*** RECORDED INFORMATION ***

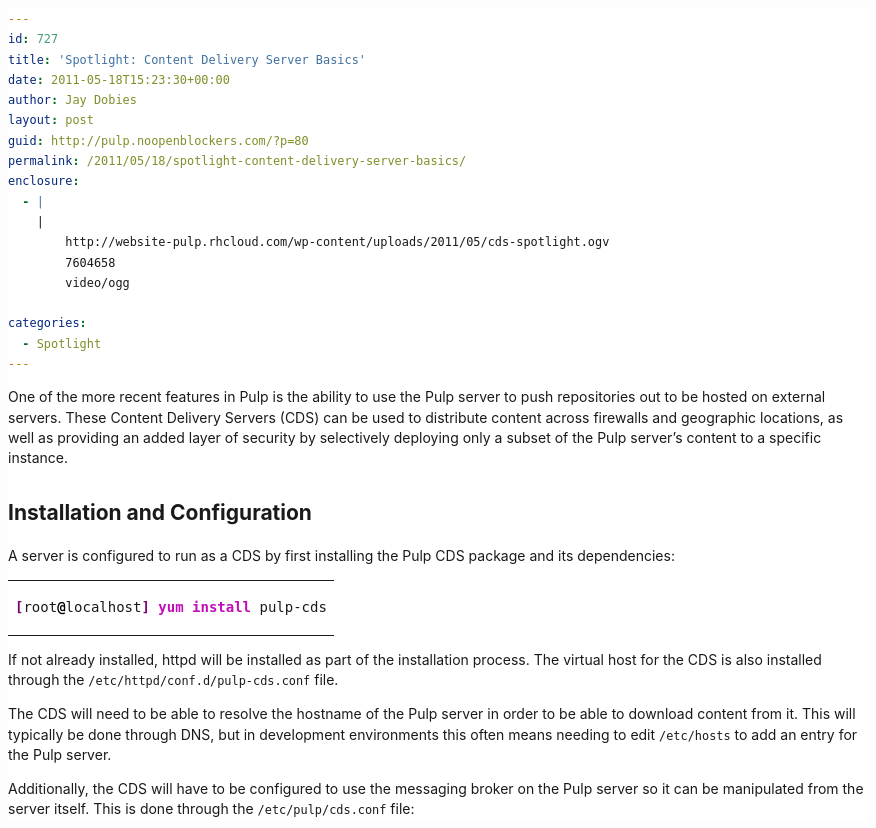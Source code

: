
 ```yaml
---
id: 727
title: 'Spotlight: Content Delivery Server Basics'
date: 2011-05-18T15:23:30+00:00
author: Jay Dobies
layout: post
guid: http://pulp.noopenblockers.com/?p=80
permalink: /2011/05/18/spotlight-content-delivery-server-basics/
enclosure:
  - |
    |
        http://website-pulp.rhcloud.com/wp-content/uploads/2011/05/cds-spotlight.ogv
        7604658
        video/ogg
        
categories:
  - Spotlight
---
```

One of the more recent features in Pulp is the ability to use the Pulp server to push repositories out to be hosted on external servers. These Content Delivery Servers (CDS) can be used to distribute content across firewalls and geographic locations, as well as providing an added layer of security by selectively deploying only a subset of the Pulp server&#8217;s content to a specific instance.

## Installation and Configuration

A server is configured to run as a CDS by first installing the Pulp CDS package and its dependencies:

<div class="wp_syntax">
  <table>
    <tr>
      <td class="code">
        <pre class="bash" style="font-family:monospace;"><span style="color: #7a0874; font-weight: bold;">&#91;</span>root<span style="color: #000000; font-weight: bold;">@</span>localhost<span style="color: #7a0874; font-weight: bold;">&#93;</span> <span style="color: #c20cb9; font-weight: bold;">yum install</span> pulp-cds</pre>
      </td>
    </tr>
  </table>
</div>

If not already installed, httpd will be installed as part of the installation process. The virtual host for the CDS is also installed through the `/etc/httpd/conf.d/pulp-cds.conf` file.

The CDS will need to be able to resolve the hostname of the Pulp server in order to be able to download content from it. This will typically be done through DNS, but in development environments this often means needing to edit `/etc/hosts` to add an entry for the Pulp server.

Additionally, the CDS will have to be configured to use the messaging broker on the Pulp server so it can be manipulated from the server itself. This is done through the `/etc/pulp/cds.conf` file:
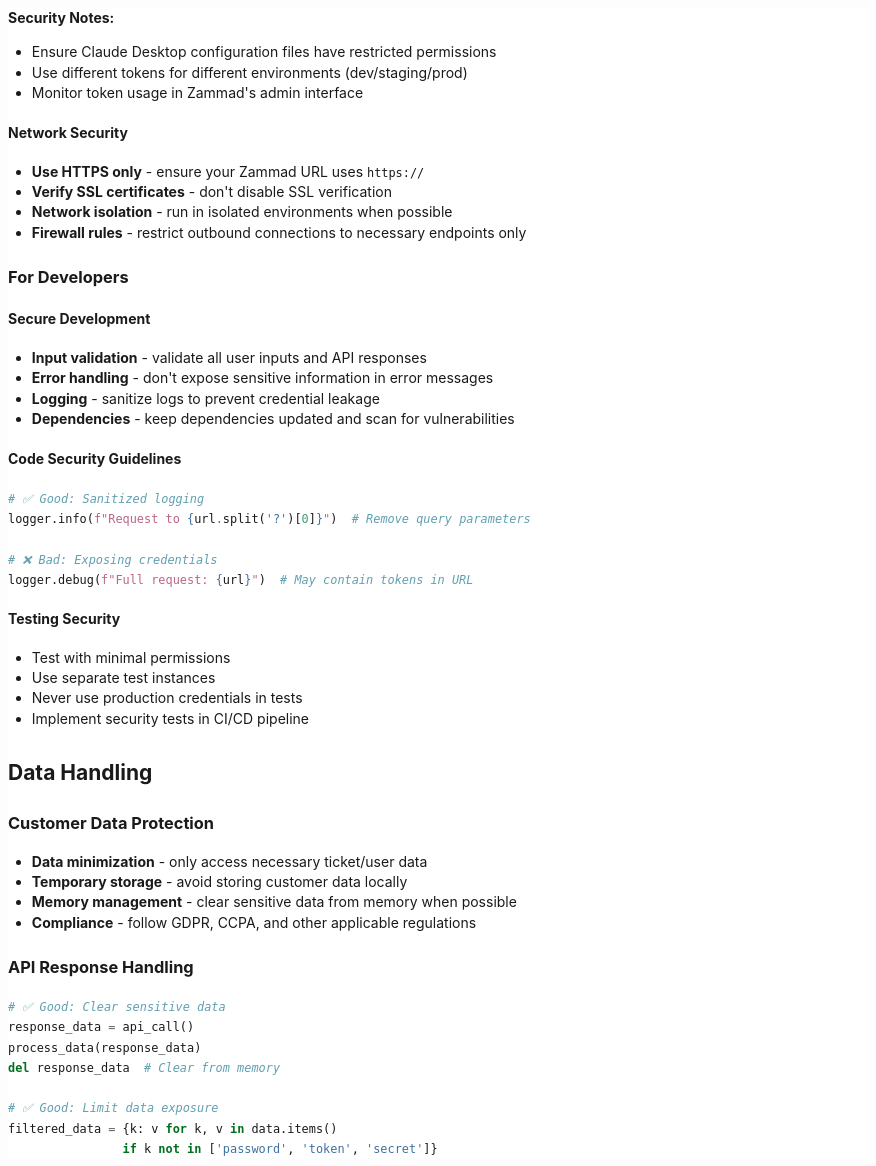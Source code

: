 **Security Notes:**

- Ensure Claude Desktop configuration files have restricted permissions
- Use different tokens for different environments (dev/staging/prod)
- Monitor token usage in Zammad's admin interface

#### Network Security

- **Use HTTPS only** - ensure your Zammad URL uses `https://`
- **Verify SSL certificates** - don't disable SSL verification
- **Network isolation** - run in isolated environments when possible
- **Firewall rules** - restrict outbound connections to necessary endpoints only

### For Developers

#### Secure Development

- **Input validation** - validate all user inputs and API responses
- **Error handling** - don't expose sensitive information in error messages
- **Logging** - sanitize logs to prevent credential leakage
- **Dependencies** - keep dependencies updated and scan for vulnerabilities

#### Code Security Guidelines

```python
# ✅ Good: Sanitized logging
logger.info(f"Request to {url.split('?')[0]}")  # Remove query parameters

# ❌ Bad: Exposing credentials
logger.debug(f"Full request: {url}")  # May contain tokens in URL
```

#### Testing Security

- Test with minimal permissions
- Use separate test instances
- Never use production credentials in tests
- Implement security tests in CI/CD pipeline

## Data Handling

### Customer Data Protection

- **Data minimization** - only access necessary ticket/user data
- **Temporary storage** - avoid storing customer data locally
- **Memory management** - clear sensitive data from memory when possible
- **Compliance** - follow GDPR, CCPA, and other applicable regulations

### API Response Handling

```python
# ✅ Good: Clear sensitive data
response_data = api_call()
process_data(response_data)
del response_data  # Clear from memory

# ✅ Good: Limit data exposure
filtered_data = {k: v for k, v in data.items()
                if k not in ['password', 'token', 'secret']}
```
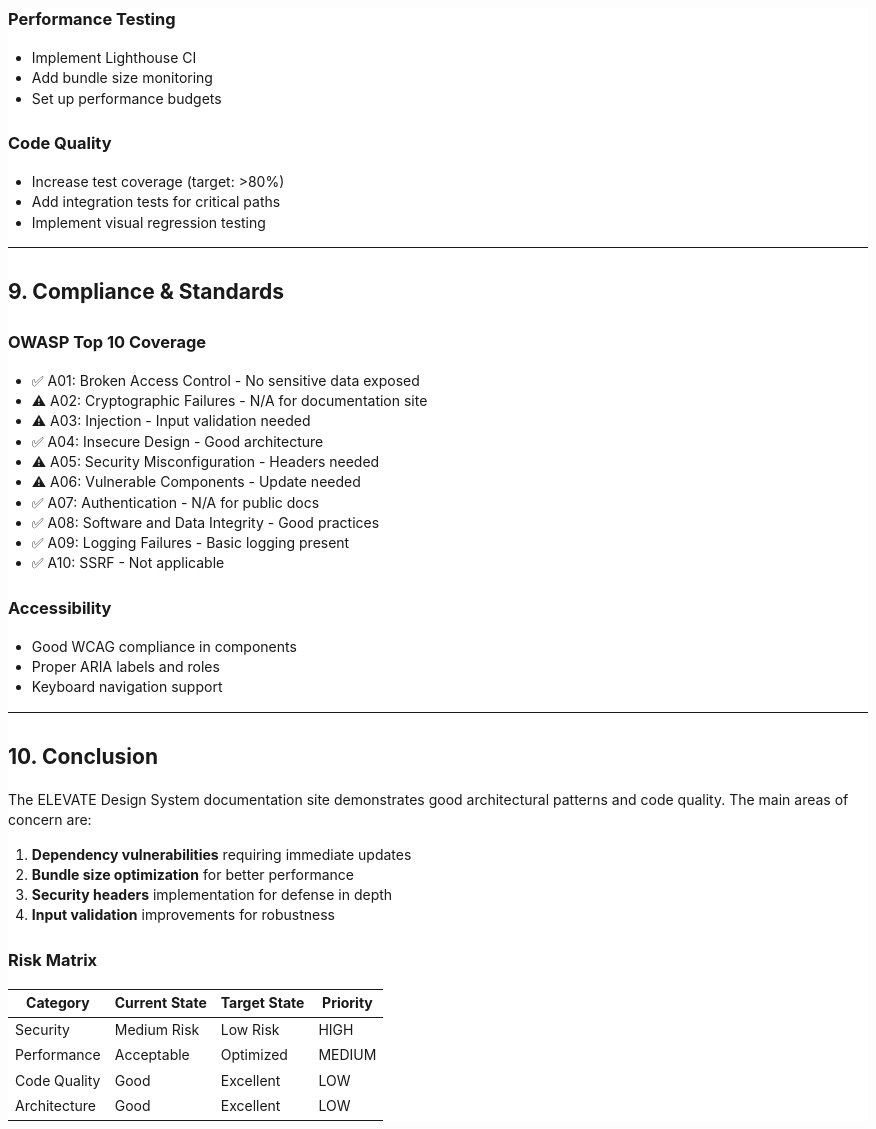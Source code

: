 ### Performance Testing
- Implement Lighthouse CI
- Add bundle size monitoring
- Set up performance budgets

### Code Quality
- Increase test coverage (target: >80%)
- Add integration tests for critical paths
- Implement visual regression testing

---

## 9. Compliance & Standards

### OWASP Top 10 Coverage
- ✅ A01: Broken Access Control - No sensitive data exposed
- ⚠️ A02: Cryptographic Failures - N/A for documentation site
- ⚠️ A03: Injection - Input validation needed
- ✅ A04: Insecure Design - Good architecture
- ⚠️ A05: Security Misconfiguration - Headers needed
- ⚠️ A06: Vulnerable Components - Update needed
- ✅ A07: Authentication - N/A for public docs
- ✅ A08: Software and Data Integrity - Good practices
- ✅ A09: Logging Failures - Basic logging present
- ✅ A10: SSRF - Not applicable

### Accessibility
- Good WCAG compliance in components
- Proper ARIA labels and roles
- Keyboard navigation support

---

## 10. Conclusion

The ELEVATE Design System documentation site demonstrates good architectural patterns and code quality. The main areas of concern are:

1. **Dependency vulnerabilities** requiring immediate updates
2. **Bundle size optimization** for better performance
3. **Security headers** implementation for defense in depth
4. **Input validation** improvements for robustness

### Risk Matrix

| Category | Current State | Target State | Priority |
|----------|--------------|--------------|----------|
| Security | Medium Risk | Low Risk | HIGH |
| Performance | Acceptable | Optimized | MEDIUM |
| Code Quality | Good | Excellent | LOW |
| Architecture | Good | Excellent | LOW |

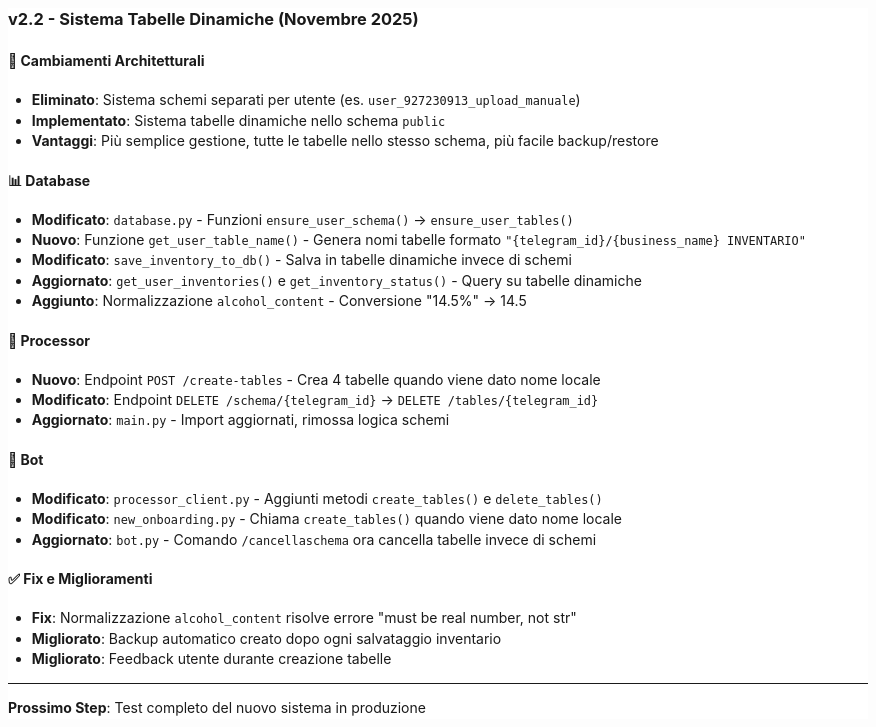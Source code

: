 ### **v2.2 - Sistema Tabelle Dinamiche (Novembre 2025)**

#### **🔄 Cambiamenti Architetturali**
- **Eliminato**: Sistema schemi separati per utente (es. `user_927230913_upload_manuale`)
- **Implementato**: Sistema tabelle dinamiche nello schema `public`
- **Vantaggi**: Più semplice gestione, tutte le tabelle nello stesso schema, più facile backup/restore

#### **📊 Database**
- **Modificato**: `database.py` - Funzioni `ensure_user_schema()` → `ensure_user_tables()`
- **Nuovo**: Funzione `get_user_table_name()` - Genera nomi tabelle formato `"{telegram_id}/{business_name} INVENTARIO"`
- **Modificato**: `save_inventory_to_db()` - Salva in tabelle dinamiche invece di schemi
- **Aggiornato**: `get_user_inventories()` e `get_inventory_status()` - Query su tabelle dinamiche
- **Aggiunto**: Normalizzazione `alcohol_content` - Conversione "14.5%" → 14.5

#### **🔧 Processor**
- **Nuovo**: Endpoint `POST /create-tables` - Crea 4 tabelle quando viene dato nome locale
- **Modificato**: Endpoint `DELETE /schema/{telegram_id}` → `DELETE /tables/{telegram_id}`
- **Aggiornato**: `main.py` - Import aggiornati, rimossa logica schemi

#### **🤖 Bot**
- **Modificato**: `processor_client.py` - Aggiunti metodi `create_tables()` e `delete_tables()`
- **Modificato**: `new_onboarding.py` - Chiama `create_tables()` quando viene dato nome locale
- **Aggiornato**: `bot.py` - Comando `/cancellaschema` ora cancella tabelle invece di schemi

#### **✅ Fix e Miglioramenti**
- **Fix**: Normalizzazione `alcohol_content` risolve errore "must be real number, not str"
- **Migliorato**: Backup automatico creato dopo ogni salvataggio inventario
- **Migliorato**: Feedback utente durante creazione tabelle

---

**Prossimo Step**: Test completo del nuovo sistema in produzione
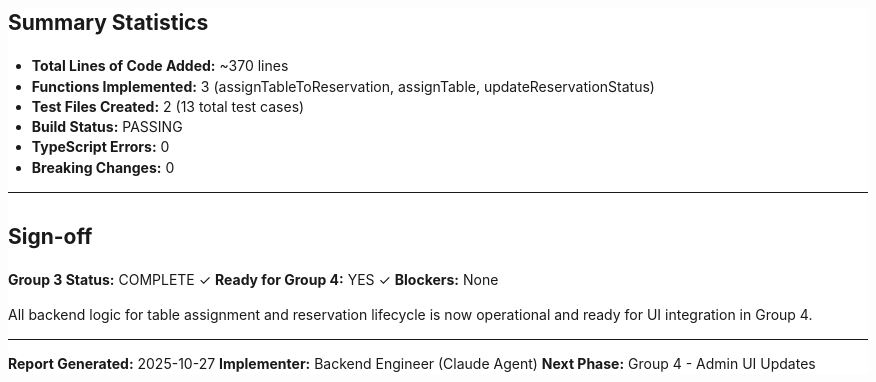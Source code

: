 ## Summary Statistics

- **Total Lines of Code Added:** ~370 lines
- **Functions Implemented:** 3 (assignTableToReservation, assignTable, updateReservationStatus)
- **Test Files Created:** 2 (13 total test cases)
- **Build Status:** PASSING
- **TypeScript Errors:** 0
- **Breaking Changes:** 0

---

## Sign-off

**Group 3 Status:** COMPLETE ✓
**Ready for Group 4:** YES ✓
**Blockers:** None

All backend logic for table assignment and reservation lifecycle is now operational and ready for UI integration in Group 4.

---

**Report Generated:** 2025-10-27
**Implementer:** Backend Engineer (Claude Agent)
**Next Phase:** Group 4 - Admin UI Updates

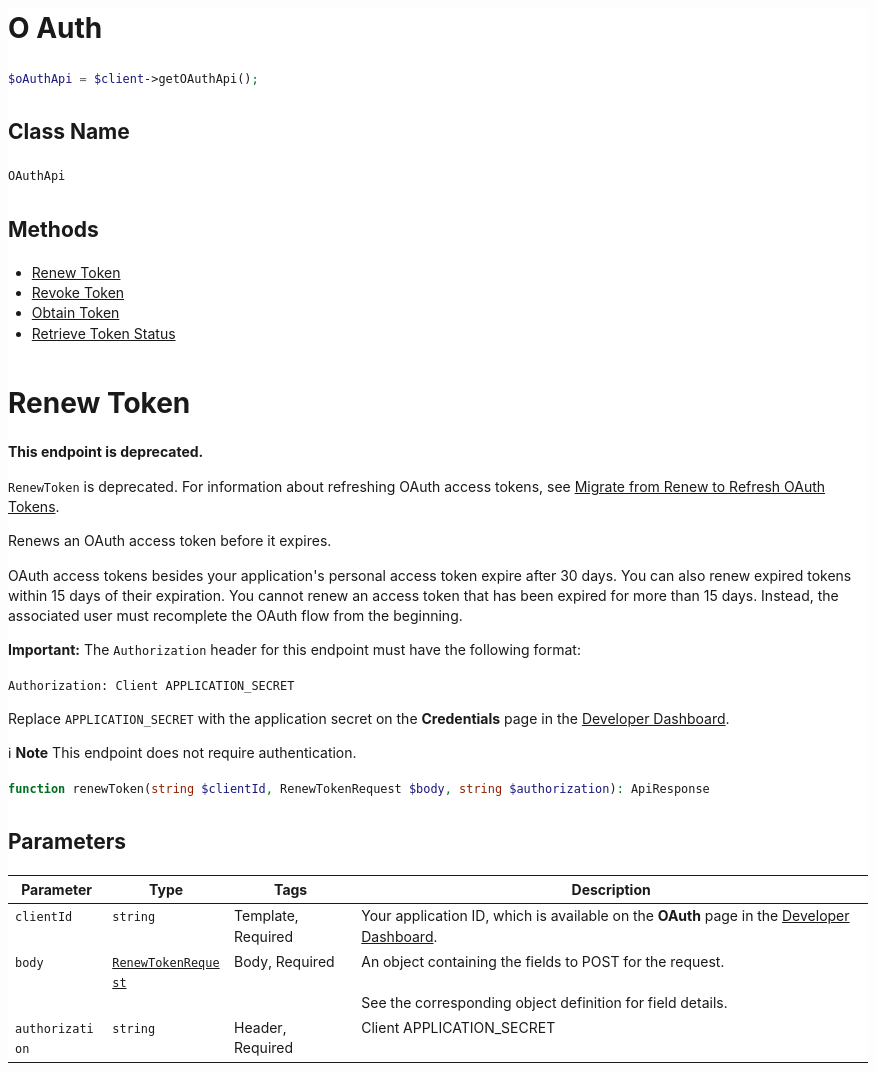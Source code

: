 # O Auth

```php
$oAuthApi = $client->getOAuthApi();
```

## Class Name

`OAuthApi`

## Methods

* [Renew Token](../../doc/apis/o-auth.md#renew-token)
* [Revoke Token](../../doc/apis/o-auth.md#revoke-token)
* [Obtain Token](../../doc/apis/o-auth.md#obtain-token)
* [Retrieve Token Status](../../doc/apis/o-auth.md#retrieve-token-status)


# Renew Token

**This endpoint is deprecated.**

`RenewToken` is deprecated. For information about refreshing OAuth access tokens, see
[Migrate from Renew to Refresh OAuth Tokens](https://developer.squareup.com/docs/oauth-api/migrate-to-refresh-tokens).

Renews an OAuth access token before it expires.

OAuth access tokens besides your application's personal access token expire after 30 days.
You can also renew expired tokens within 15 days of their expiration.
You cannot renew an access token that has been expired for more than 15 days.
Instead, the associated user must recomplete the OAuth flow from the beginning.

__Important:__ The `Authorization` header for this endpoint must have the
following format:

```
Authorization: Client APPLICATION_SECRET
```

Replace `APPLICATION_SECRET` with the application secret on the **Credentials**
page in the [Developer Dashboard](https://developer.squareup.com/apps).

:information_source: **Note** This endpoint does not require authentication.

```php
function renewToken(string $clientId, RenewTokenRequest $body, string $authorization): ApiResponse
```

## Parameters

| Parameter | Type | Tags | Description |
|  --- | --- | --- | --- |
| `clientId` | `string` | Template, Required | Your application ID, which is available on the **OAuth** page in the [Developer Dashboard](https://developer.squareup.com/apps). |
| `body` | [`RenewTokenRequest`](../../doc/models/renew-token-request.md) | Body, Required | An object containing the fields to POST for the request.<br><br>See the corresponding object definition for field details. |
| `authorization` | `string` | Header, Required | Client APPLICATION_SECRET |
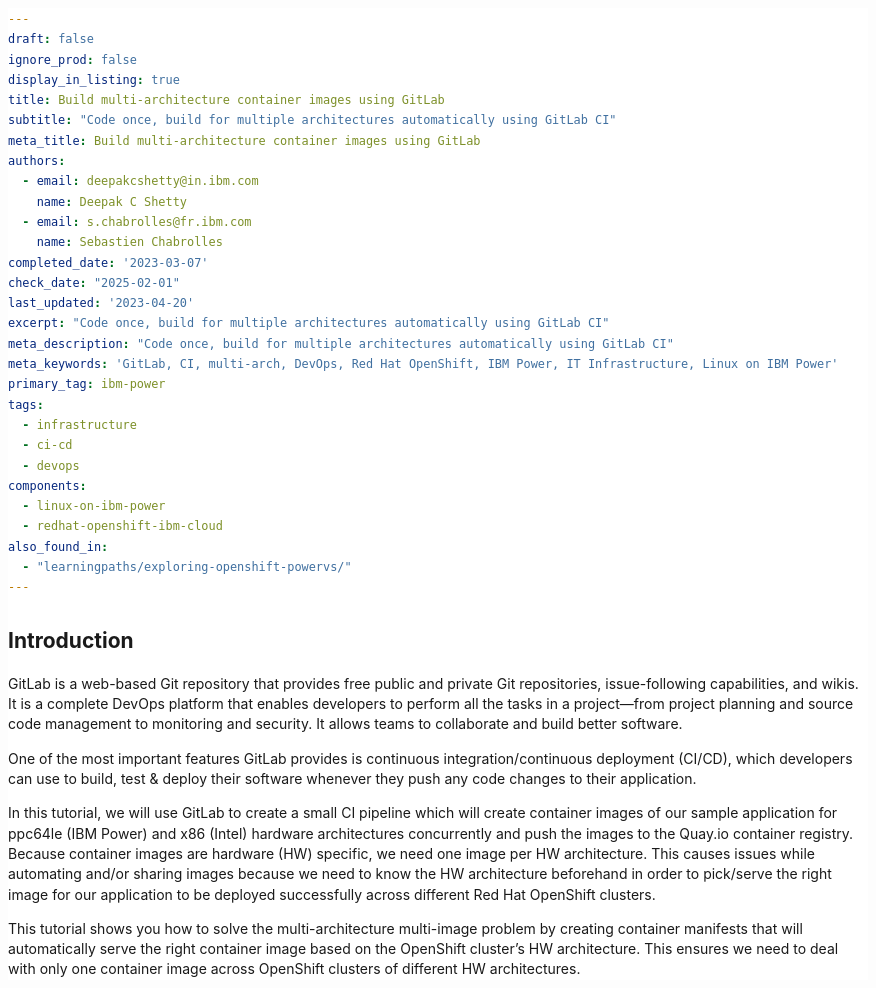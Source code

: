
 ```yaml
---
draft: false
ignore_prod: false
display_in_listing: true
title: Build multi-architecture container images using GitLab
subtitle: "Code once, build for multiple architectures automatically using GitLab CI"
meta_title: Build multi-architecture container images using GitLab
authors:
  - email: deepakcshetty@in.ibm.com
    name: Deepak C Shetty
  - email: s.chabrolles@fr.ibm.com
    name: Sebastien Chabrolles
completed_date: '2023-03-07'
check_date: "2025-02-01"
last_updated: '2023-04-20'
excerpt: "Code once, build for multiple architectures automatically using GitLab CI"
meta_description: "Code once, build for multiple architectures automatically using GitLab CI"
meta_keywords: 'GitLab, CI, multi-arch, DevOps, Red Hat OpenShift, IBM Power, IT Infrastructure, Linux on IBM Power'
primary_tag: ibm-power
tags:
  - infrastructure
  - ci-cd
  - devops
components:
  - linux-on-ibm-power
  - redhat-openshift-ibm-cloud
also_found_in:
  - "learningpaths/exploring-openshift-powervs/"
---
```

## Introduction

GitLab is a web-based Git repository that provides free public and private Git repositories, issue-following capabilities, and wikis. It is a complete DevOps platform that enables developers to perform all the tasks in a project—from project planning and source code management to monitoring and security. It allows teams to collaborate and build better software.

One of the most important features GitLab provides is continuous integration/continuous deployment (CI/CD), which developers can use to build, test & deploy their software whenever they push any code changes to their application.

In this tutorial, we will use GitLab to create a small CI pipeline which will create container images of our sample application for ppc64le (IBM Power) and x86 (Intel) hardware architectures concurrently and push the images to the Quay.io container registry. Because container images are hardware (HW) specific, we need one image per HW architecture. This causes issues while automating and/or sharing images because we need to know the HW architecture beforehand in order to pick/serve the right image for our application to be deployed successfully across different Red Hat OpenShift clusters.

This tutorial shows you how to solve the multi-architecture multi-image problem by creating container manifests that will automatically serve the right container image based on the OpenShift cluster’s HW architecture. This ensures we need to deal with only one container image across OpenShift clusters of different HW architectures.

*** End of RECORDED INFORMATION ***

**DIRECTIONS FOR THIS TASK**
Where the string "docs" appears in a line of the material above, count that line, and say only how many there are.

**EXPECTED ANSWER**
2